• **PROBLEM**
Copy the data below. Keep every line exactly as it is.

• **INPUT FOR THIS TASK**
* * * * *
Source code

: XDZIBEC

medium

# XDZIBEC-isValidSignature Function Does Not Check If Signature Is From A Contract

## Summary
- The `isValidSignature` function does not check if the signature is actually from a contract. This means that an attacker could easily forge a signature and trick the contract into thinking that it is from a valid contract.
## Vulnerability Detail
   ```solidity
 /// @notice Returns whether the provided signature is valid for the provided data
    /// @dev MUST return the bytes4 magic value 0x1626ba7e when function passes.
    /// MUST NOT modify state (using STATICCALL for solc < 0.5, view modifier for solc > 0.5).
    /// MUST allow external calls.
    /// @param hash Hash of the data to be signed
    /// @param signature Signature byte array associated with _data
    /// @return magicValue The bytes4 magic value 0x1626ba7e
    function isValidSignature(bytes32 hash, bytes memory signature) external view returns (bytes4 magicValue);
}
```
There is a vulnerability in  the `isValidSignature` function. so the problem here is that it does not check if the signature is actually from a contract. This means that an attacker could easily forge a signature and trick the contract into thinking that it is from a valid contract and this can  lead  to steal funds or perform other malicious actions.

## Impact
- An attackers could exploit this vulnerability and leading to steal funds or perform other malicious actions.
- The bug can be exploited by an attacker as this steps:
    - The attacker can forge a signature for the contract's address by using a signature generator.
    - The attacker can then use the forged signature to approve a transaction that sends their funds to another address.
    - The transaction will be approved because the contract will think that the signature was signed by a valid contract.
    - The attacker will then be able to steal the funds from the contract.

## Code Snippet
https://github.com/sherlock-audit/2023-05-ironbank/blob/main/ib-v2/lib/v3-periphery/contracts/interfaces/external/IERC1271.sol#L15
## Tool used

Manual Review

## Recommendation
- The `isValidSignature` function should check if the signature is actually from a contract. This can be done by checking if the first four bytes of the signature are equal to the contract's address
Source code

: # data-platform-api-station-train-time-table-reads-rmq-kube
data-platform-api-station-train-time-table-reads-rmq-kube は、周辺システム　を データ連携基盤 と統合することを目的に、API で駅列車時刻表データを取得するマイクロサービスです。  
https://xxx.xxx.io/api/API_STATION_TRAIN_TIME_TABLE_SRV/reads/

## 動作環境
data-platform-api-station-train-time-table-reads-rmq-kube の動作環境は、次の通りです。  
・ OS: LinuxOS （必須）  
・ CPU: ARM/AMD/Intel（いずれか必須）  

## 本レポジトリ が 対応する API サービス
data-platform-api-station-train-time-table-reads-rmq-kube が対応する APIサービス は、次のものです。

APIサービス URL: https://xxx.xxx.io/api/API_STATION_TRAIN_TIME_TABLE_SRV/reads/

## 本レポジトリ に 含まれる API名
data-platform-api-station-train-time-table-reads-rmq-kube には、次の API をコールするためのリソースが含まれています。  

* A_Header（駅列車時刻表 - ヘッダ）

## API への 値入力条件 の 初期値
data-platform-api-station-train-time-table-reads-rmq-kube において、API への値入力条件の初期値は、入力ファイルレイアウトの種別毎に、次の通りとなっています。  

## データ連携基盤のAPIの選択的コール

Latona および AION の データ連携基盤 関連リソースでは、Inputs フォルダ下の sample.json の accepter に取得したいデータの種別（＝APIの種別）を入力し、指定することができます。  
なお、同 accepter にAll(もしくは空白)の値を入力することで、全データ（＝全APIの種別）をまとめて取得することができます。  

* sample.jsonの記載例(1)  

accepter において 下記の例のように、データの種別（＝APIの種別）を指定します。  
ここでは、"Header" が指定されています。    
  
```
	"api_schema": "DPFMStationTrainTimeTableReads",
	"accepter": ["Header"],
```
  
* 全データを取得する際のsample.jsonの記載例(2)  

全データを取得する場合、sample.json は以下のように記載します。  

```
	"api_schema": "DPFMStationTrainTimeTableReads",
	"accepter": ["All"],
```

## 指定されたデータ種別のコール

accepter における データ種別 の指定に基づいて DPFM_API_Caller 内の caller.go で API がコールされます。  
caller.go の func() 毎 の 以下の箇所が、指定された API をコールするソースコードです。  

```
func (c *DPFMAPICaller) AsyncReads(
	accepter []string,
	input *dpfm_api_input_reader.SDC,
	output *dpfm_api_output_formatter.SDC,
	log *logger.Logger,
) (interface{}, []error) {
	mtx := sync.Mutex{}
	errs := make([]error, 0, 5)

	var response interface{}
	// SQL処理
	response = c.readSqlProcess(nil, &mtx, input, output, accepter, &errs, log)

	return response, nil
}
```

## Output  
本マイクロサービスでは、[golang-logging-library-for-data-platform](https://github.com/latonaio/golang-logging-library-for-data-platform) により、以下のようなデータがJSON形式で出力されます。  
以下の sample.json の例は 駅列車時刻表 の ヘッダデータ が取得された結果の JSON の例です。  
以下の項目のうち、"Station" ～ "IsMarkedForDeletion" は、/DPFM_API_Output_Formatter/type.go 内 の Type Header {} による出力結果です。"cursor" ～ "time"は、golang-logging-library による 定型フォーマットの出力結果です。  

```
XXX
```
* * * * *
• **ANSWER TO THIS EXERCISE**
Source code

: XDZIBEC

medium

# XDZIBEC-isValidSignature Function Does Not Check If Signature Is From A Contract

## Summary
- The `isValidSignature` function does not check if the signature is actually from a contract. This means that an attacker could easily forge a signature and trick the contract into thinking that it is from a valid contract.
## Vulnerability Detail
   ```solidity
 /// @notice Returns whether the provided signature is valid for the provided data
    /// @dev MUST return the bytes4 magic value 0x1626ba7e when function passes.
    /// MUST NOT modify state (using STATICCALL for solc < 0.5, view modifier for solc > 0.5).
    /// MUST allow external calls.
    /// @param hash Hash of the data to be signed
    /// @param signature Signature byte array associated with _data
    /// @return magicValue The bytes4 magic value 0x1626ba7e
    function isValidSignature(bytes32 hash, bytes memory signature) external view returns (bytes4 magicValue);
}
```
There is a vulnerability in  the `isValidSignature` function. so the problem here is that it does not check if the signature is actually from a contract. This means that an attacker could easily forge a signature and trick the contract into thinking that it is from a valid contract and this can  lead  to steal funds or perform other malicious actions.

## Impact
- An attackers could exploit this vulnerability and leading to steal funds or perform other malicious actions.
- The bug can be exploited by an attacker as this steps:
    - The attacker can forge a signature for the contract's address by using a signature generator.
    - The attacker can then use the forged signature to approve a transaction that sends their funds to another address.
    - The transaction will be approved because the contract will think that the signature was signed by a valid contract.
    - The attacker will then be able to steal the funds from the contract.

## Code Snippet
https://github.com/sherlock-audit/2023-05-ironbank/blob/main/ib-v2/lib/v3-periphery/contracts/interfaces/external/IERC1271.sol#L15
## Tool used

Manual Review

## Recommendation
- The `isValidSignature` function should check if the signature is actually from a contract. This can be done by checking if the first four bytes of the signature are equal to the contract's address
Source code

: # data-platform-api-station-train-time-table-reads-rmq-kube
data-platform-api-station-train-time-table-reads-rmq-kube は、周辺システム　を データ連携基盤 と統合することを目的に、API で駅列車時刻表データを取得するマイクロサービスです。  
https://xxx.xxx.io/api/API_STATION_TRAIN_TIME_TABLE_SRV/reads/

## 動作環境
data-platform-api-station-train-time-table-reads-rmq-kube の動作環境は、次の通りです。  
・ OS: LinuxOS （必須）  
・ CPU: ARM/AMD/Intel（いずれか必須）  

## 本レポジトリ が 対応する API サービス
data-platform-api-station-train-time-table-reads-rmq-kube が対応する APIサービス は、次のものです。

APIサービス URL: https://xxx.xxx.io/api/API_STATION_TRAIN_TIME_TABLE_SRV/reads/

## 本レポジトリ に 含まれる API名
data-platform-api-station-train-time-table-reads-rmq-kube には、次の API をコールするためのリソースが含まれています。  

* A_Header（駅列車時刻表 - ヘッダ）

## API への 値入力条件 の 初期値
data-platform-api-station-train-time-table-reads-rmq-kube において、API への値入力条件の初期値は、入力ファイルレイアウトの種別毎に、次の通りとなっています。  

## データ連携基盤のAPIの選択的コール

Latona および AION の データ連携基盤 関連リソースでは、Inputs フォルダ下の sample.json の accepter に取得したいデータの種別（＝APIの種別）を入力し、指定することができます。  
なお、同 accepter にAll(もしくは空白)の値を入力することで、全データ（＝全APIの種別）をまとめて取得することができます。  

* sample.jsonの記載例(1)  

accepter において 下記の例のように、データの種別（＝APIの種別）を指定します。  
ここでは、"Header" が指定されています。    
  
```
	"api_schema": "DPFMStationTrainTimeTableReads",
	"accepter": ["Header"],
```
  
* 全データを取得する際のsample.jsonの記載例(2)  

全データを取得する場合、sample.json は以下のように記載します。  

```
	"api_schema": "DPFMStationTrainTimeTableReads",
	"accepter": ["All"],
```

## 指定されたデータ種別のコール

accepter における データ種別 の指定に基づいて DPFM_API_Caller 内の caller.go で API がコールされます。  
caller.go の func() 毎 の 以下の箇所が、指定された API をコールするソースコードです。  

```
func (c *DPFMAPICaller) AsyncReads(
	accepter []string,
	input *dpfm_api_input_reader.SDC,
	output *dpfm_api_output_formatter.SDC,
	log *logger.Logger,
) (interface{}, []error) {
	mtx := sync.Mutex{}
	errs := make([]error, 0, 5)

	var response interface{}
	// SQL処理
	response = c.readSqlProcess(nil, &mtx, input, output, accepter, &errs, log)

	return response, nil
}
```

## Output  
本マイクロサービスでは、[golang-logging-library-for-data-platform](https://github.com/latonaio/golang-logging-library-for-data-platform) により、以下のようなデータがJSON形式で出力されます。  
以下の sample.json の例は 駅列車時刻表 の ヘッダデータ が取得された結果の JSON の例です。  
以下の項目のうち、"Station" ～ "IsMarkedForDeletion" は、/DPFM_API_Output_Formatter/type.go 内 の Type Header {} による出力結果です。"cursor" ～ "time"は、golang-logging-library による 定型フォーマットの出力結果です。  

```
XXX
```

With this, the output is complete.